On March 11, 2015 a putative stockholder class action lawsuit captioned Shiva Y. Stein v. Alico, Inc., et al., No. 15-CA-000645 (the “Stein lawsuit”) was filed in the Circuit Court of the Twentieth Judicial District in and for Lee County, Florida, against Alico, Inc. (“Alico”), its current and certain former directors, 734 Citrus Holdings, LLC d/b/a Silver Nip Citrus, 734 Investors, LLC (“734 Investors”), 734 Agriculture, LLC (“734 Agriculture”) and 734 Sub, LLC (“734 Sub”) in connection with the acquisition of Silver Nip by Alico (the “Acquisition”). The complaint alleges that Alico’s directors at the time of the Acquisition, 734 Investors, and 734 Agriculture, breached fiduciary duties to Alico stockholders in connection with the Acquisition, and that Silver Nip and 734 Sub aided and abetted such breaches. The lawsuit seeks, among other things, monetary and equitable relief, costs, fees (including attorneys’ fees) and expenses.
     
On May 6, 2015 a putative stockholder class action and derivative lawsuit captioned Ruth S. Dimon Trust v. George R. Brokaw, et al., No. 15-CA-001162 (the “Dimon lawsuit”) was filed in the Circuit Court of the Twentieth Judicial District in and for Lee County, Florida, against Alico, its current directors, Silver Nip Citrus, 734 Investors and 734 Agriculture, in connection with the Acquisition of Silver Nip Citrus by Alico. The complaint alleges claims for breach of fiduciary duty, gross mismanagement, waste of corporate assets and tortious interference with contract against Alico’s directors, unjust enrichment against three of the directors and aiding and abetting breach of fiduciary duty against Silver Nip Citrus, 734 investors and 734 Agriculture. The lawsuit seeks, among other things, rescission of the Acquisition, an injunction prohibiting certain payments to Silver Nip Citrus members, unspecified damages, disgorgement of profits, costs, fees (including attorneys’ fees) and expenses.
 
On July 17, 2015 the plaintiffs in the Stein and Dimon lawsuits filed a stipulation and proposed order consolidating their cases for all purposes under the caption, In re Alico, Inc. Shareholder Litigation, Master File No. 15-CA-000645 (the “Consolidated Action”) and seeking the appointment of a lead plaintiff and lead and liaison counsel. The court entered that proposed order on July 21, 2015.
    
On October 16, 2015, the lead plaintiff in the Consolidated Action reported to the Court that the parties reached an agreement in principle to settle the Consolidated Action and other claims related to the Acquisition and that they were in the process of formally documenting their agreements. The proposed settlement contemplates that Alico will adopt certain changes to its corporate governance practices, policies and procedures concerning related party transactions, that the Consolidated Action will be dismissed and that all claims that were or could have been asserted challenging any aspect of the Acquisition will be released. On March 31, 2016, the parties entered into a Stipulation of Settlement.  The parties filed an Amended Stipulation of settlement with the Court on April 22, 2016.

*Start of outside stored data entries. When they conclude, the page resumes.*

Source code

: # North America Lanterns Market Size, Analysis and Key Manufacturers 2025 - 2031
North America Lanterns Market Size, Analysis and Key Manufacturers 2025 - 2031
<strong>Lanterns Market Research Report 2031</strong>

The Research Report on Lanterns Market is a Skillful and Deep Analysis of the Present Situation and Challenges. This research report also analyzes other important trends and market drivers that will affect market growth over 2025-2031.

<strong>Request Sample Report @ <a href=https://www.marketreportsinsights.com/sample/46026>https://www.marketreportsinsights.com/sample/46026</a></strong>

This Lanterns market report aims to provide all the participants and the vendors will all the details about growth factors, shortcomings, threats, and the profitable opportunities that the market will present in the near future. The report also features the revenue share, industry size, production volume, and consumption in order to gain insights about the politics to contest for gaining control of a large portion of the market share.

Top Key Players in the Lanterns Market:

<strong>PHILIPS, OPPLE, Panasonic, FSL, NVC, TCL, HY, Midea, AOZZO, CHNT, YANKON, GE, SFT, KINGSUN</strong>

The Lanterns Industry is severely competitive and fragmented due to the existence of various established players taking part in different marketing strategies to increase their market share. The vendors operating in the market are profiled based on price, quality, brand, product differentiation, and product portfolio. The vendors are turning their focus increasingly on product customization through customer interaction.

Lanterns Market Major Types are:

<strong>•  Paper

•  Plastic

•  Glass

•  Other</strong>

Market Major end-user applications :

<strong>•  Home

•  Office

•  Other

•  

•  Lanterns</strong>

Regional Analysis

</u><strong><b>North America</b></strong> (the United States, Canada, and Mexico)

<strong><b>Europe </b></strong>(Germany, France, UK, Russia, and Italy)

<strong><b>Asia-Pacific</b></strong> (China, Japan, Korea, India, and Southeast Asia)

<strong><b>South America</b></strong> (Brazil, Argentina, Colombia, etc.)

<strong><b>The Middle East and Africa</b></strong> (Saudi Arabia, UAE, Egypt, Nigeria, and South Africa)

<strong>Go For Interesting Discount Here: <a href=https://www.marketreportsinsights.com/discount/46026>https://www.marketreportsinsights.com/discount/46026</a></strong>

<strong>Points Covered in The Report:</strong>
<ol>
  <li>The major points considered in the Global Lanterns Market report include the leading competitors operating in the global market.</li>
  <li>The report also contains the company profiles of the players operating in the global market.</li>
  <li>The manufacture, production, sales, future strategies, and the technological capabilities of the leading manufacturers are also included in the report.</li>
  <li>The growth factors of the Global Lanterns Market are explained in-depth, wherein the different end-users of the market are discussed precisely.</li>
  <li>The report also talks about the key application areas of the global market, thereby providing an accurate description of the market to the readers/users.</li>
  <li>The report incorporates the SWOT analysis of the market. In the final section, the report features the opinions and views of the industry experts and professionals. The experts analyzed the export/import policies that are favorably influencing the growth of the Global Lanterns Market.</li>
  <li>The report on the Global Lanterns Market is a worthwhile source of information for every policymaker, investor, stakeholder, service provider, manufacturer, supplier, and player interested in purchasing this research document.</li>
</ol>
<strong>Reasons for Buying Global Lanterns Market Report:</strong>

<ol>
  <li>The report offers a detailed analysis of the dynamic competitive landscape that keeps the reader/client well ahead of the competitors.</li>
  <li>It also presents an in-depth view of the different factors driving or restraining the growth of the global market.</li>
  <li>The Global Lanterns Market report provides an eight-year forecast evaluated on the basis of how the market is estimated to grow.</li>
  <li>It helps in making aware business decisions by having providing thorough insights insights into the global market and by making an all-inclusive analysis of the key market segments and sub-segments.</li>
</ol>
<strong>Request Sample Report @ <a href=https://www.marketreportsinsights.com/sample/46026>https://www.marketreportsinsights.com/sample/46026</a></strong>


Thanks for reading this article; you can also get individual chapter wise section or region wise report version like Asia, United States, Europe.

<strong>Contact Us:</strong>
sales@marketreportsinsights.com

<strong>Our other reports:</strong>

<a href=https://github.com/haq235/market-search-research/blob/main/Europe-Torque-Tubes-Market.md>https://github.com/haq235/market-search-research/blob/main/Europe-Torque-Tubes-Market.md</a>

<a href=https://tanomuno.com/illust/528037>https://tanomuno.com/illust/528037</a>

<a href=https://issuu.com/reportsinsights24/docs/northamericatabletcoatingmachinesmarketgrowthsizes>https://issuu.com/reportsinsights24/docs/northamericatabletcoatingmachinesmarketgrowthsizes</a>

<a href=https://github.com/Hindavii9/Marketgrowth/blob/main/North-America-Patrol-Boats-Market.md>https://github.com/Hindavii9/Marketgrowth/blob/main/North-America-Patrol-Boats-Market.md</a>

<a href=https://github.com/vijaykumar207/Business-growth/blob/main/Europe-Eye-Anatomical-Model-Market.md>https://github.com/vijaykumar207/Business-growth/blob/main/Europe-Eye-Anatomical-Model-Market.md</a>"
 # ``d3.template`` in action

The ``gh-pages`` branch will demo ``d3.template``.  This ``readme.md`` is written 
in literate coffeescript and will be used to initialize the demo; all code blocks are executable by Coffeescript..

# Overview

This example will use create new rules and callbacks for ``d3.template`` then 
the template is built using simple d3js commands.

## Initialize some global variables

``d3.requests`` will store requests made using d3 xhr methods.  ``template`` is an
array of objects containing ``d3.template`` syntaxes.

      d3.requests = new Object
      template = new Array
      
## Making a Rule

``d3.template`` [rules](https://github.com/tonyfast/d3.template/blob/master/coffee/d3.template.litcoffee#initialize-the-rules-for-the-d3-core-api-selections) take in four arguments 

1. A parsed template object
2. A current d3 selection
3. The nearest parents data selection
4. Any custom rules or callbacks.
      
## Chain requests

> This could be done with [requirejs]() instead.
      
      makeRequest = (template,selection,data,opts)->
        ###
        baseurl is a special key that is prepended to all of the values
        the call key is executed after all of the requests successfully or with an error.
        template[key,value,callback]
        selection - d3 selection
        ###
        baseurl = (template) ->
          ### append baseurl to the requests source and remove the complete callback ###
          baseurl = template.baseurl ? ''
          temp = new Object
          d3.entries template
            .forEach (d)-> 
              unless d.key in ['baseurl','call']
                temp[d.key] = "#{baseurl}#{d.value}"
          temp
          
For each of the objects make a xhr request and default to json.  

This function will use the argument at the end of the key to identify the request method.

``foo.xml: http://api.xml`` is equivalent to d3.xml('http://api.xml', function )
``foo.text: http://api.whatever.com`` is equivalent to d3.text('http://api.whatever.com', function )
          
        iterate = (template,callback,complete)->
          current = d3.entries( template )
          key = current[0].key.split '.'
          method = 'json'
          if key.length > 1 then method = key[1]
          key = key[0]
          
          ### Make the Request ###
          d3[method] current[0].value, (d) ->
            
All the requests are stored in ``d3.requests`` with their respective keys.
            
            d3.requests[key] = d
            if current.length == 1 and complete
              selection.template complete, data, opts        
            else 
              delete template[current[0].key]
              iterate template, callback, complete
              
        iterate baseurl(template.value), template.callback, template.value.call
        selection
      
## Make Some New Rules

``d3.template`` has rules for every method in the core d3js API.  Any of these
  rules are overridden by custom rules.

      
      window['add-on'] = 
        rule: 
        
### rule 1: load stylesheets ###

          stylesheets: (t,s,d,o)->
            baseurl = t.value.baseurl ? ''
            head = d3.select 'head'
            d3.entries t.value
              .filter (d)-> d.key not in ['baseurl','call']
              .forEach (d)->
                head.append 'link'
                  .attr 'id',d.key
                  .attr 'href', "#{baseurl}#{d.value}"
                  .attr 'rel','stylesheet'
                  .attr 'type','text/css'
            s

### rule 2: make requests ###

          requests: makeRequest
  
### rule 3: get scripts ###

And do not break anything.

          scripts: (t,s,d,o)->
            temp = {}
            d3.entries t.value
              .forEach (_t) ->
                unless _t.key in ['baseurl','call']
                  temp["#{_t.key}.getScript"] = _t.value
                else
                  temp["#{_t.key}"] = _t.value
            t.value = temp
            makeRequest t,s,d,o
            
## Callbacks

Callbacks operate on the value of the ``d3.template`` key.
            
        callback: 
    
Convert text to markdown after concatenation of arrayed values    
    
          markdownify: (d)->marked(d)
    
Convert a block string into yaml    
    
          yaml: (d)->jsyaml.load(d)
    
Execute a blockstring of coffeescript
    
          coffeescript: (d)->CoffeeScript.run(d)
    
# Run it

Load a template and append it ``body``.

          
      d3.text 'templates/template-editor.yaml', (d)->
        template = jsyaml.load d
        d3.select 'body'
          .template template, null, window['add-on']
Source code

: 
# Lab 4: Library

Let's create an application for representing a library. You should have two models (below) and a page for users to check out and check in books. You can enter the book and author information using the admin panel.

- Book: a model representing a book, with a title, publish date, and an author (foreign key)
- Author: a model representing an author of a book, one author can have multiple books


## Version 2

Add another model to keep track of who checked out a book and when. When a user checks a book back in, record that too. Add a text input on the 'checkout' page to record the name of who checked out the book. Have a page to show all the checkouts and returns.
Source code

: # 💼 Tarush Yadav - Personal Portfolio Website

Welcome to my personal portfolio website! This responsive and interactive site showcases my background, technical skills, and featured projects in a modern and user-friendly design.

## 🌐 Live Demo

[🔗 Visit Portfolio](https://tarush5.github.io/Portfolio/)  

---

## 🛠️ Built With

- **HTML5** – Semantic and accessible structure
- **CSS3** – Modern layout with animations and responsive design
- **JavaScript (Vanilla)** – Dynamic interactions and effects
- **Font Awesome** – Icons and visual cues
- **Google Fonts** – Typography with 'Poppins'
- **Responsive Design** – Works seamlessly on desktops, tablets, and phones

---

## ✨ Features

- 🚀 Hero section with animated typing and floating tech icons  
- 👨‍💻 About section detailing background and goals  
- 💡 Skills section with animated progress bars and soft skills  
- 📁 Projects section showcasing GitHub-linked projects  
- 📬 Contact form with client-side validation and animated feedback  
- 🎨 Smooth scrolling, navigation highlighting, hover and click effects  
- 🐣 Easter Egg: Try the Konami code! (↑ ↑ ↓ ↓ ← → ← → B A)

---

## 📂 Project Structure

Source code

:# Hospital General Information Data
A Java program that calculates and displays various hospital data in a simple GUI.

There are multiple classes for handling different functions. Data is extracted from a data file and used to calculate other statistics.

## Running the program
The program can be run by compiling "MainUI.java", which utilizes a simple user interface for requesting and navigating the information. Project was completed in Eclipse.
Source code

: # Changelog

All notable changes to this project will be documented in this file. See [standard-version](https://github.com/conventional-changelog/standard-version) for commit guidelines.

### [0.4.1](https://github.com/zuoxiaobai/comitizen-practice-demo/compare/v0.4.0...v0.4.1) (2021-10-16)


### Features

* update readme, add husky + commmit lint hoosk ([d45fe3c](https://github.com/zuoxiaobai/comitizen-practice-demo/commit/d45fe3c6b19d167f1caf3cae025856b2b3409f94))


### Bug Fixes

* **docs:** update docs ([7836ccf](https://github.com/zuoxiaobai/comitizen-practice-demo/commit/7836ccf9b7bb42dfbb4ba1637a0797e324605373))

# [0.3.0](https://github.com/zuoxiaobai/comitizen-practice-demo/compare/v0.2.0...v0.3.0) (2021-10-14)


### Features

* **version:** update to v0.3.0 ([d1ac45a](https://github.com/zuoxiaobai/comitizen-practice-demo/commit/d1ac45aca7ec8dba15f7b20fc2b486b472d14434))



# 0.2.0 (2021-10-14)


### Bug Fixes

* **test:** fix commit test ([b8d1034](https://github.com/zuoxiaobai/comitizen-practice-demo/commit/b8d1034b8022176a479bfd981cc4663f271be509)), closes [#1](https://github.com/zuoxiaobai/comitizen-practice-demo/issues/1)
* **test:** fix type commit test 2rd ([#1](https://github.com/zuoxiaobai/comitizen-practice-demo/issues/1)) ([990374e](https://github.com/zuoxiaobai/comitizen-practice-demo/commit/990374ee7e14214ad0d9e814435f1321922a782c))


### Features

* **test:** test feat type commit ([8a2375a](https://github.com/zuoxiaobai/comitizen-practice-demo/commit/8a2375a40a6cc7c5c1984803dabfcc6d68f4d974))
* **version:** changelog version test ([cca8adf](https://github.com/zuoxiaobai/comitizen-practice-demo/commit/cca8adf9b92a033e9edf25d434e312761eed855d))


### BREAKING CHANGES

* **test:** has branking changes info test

On April 28, 2016, the Court entered an order preliminarily approving the settlement and providing for notice to relevant Alico shareholders.  The settlement remains subject to final judicial approval following notice to the relevant Alico shareholders and a settlement hearing at which the Court will consider the fairness, reasonableness and adequacy of the settlement. In connection with the proposed settlement, the parties contemplate that plaintiffs' counsel will seek an award of attorneys' fees and expenses. There can be no assurance that the Court will approve the settlement.
    
From time to time, Alico may be involved in litigation relating to claims arising out of its operations in the normal course of business. There are no current legal proceedings to which the Company is a party to or of which any of its property is subject to that it believes will have a material adverse effect on its business financial position or results of operations.